Further, the Debtors’ arguments regarding fairness are unpersuasive. The Confirmed Plan executed by the Debtors reflects their conscious promise to pay Wells Fargo outside the plan pursuant to their mortgage. This intent to repay Wells Fargo was also identified and reflected in, the Debtors’ Amended Chapter 13 Statement of Current Monthly Income and Disposable Income Calculation.20 Rather than execute the terms of the Confirmed Plan, the Debtors chose to withhold over thirty months of post-petition earnings promised to Wells Fargo as direct mortgage payments, and failed to amend or adjust their payments to unsecured creditors to make up for the thirty month windfall. On the one hand, the Debtors want a fixed distribution to unsecured creditors and unbridled discretion to utilize post-petition income as they see fit, and on *34the other hand, they want a Chapter 18 discharge. To allow the Debtors to now have their cake and eat it too would be unfair.

On these facts, the Trustee seeking dismissal versus Wells Fargo seeking dismissal is a distinction without a difference. The Debtors admit a material default of their Confirmed Plan, but assert this default does not harm the Trustee or any creditors other than Wells Fargo.

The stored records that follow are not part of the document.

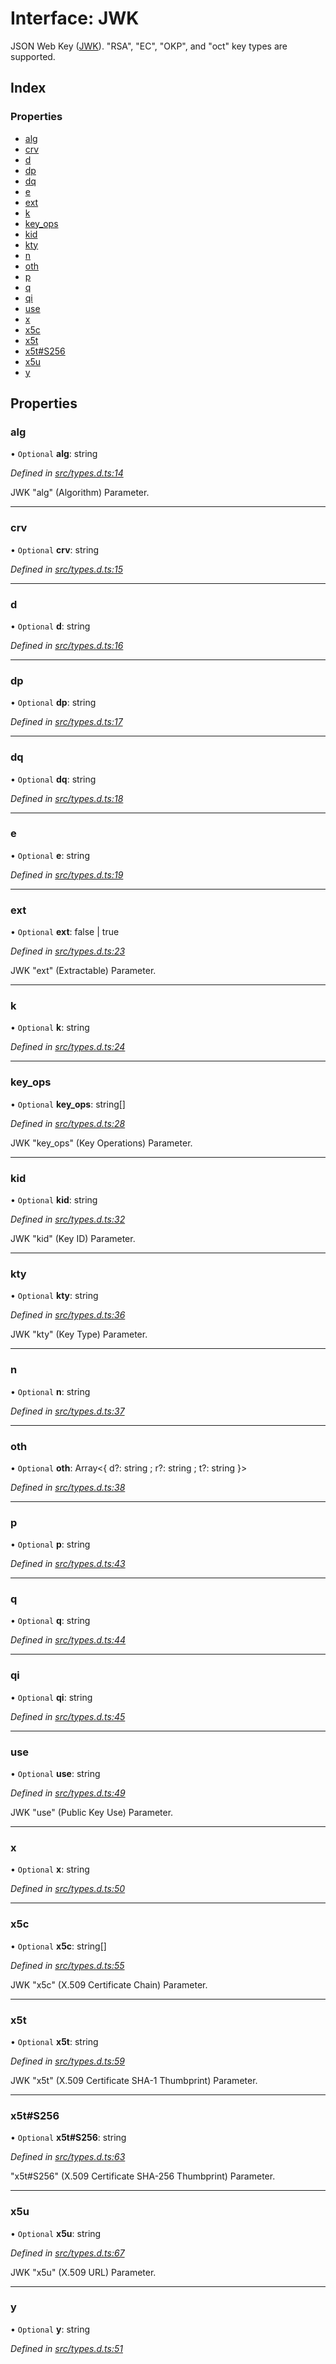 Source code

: # Interface: JWK

JSON Web Key ([JWK](https://tools.ietf.org/html/rfc7517)).
"RSA", "EC", "OKP", and "oct" key types are supported.

## Index

### Properties

* [alg](_types_d_.jwk.md#alg)
* [crv](_types_d_.jwk.md#crv)
* [d](_types_d_.jwk.md#d)
* [dp](_types_d_.jwk.md#dp)
* [dq](_types_d_.jwk.md#dq)
* [e](_types_d_.jwk.md#e)
* [ext](_types_d_.jwk.md#ext)
* [k](_types_d_.jwk.md#k)
* [key\_ops](_types_d_.jwk.md#key_ops)
* [kid](_types_d_.jwk.md#kid)
* [kty](_types_d_.jwk.md#kty)
* [n](_types_d_.jwk.md#n)
* [oth](_types_d_.jwk.md#oth)
* [p](_types_d_.jwk.md#p)
* [q](_types_d_.jwk.md#q)
* [qi](_types_d_.jwk.md#qi)
* [use](_types_d_.jwk.md#use)
* [x](_types_d_.jwk.md#x)
* [x5c](_types_d_.jwk.md#x5c)
* [x5t](_types_d_.jwk.md#x5t)
* [x5t#S256](_types_d_.jwk.md#x5t#s256)
* [x5u](_types_d_.jwk.md#x5u)
* [y](_types_d_.jwk.md#y)

## Properties

### alg

• `Optional` **alg**: string

*Defined in [src/types.d.ts:14](https://github.com/panva/jose/blob/v3.5.0/src/types.d.ts#L14)*

JWK "alg" (Algorithm) Parameter.

___

### crv

• `Optional` **crv**: string

*Defined in [src/types.d.ts:15](https://github.com/panva/jose/blob/v3.5.0/src/types.d.ts#L15)*

___

### d

• `Optional` **d**: string

*Defined in [src/types.d.ts:16](https://github.com/panva/jose/blob/v3.5.0/src/types.d.ts#L16)*

___

### dp

• `Optional` **dp**: string

*Defined in [src/types.d.ts:17](https://github.com/panva/jose/blob/v3.5.0/src/types.d.ts#L17)*

___

### dq

• `Optional` **dq**: string

*Defined in [src/types.d.ts:18](https://github.com/panva/jose/blob/v3.5.0/src/types.d.ts#L18)*

___

### e

• `Optional` **e**: string

*Defined in [src/types.d.ts:19](https://github.com/panva/jose/blob/v3.5.0/src/types.d.ts#L19)*

___

### ext

• `Optional` **ext**: false \| true

*Defined in [src/types.d.ts:23](https://github.com/panva/jose/blob/v3.5.0/src/types.d.ts#L23)*

JWK "ext" (Extractable) Parameter.

___

### k

• `Optional` **k**: string

*Defined in [src/types.d.ts:24](https://github.com/panva/jose/blob/v3.5.0/src/types.d.ts#L24)*

___

### key\_ops

• `Optional` **key\_ops**: string[]

*Defined in [src/types.d.ts:28](https://github.com/panva/jose/blob/v3.5.0/src/types.d.ts#L28)*

JWK "key_ops" (Key Operations) Parameter.

___

### kid

• `Optional` **kid**: string

*Defined in [src/types.d.ts:32](https://github.com/panva/jose/blob/v3.5.0/src/types.d.ts#L32)*

JWK "kid" (Key ID) Parameter.

___

### kty

• `Optional` **kty**: string

*Defined in [src/types.d.ts:36](https://github.com/panva/jose/blob/v3.5.0/src/types.d.ts#L36)*

JWK "kty" (Key Type) Parameter.

___

### n

• `Optional` **n**: string

*Defined in [src/types.d.ts:37](https://github.com/panva/jose/blob/v3.5.0/src/types.d.ts#L37)*

___

### oth

• `Optional` **oth**: Array\<{ d?: string ; r?: string ; t?: string  }>

*Defined in [src/types.d.ts:38](https://github.com/panva/jose/blob/v3.5.0/src/types.d.ts#L38)*

___

### p

• `Optional` **p**: string

*Defined in [src/types.d.ts:43](https://github.com/panva/jose/blob/v3.5.0/src/types.d.ts#L43)*

___

### q

• `Optional` **q**: string

*Defined in [src/types.d.ts:44](https://github.com/panva/jose/blob/v3.5.0/src/types.d.ts#L44)*

___

### qi

• `Optional` **qi**: string

*Defined in [src/types.d.ts:45](https://github.com/panva/jose/blob/v3.5.0/src/types.d.ts#L45)*

___

### use

• `Optional` **use**: string

*Defined in [src/types.d.ts:49](https://github.com/panva/jose/blob/v3.5.0/src/types.d.ts#L49)*

JWK "use" (Public Key Use) Parameter.

___

### x

• `Optional` **x**: string

*Defined in [src/types.d.ts:50](https://github.com/panva/jose/blob/v3.5.0/src/types.d.ts#L50)*

___

### x5c

• `Optional` **x5c**: string[]

*Defined in [src/types.d.ts:55](https://github.com/panva/jose/blob/v3.5.0/src/types.d.ts#L55)*

JWK "x5c" (X.509 Certificate Chain) Parameter.

___

### x5t

• `Optional` **x5t**: string

*Defined in [src/types.d.ts:59](https://github.com/panva/jose/blob/v3.5.0/src/types.d.ts#L59)*

JWK "x5t" (X.509 Certificate SHA-1 Thumbprint) Parameter.

___

### x5t#S256

• `Optional` **x5t#S256**: string

*Defined in [src/types.d.ts:63](https://github.com/panva/jose/blob/v3.5.0/src/types.d.ts#L63)*

"x5t#S256" (X.509 Certificate SHA-256 Thumbprint) Parameter.

___

### x5u

• `Optional` **x5u**: string

*Defined in [src/types.d.ts:67](https://github.com/panva/jose/blob/v3.5.0/src/types.d.ts#L67)*

JWK "x5u" (X.509 URL) Parameter.

___

### y

• `Optional` **y**: string

*Defined in [src/types.d.ts:51](https://github.com/panva/jose/blob/v3.5.0/src/types.d.ts#L51)*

The glaring concern with the Debtors’ position is they failed to disclose or even address how they have been spending their income allocated for direct mortgage payments ranging from $4,711.38 to $5,061.38 per month over the latter half of their commitment period. Although the missed payments are reflected in the $109,022.42 postpetition arrears owed to Wells Fargo, the Debtors have not accounted for any of these funds. At the outset of their case, the Debtors made the choice to retain their Residence and confirm a plan committing sixty months of post-petition income to mortgage payments. The Confirmed Plan does not provide a 100% return to unsecured claims, and provides a pro rata split of only $18,618 to unsecured creditors with any remaining deficiency for allowed unsecured claims to be discharged.21 Had the Debtors sold or surrendered their Residence, they would have had the ability to increase monthly plan payments and the overall distribution to unsecured creditors. To state it plainly, the Court finds the material default in this case clearly harms the other creditors in this case.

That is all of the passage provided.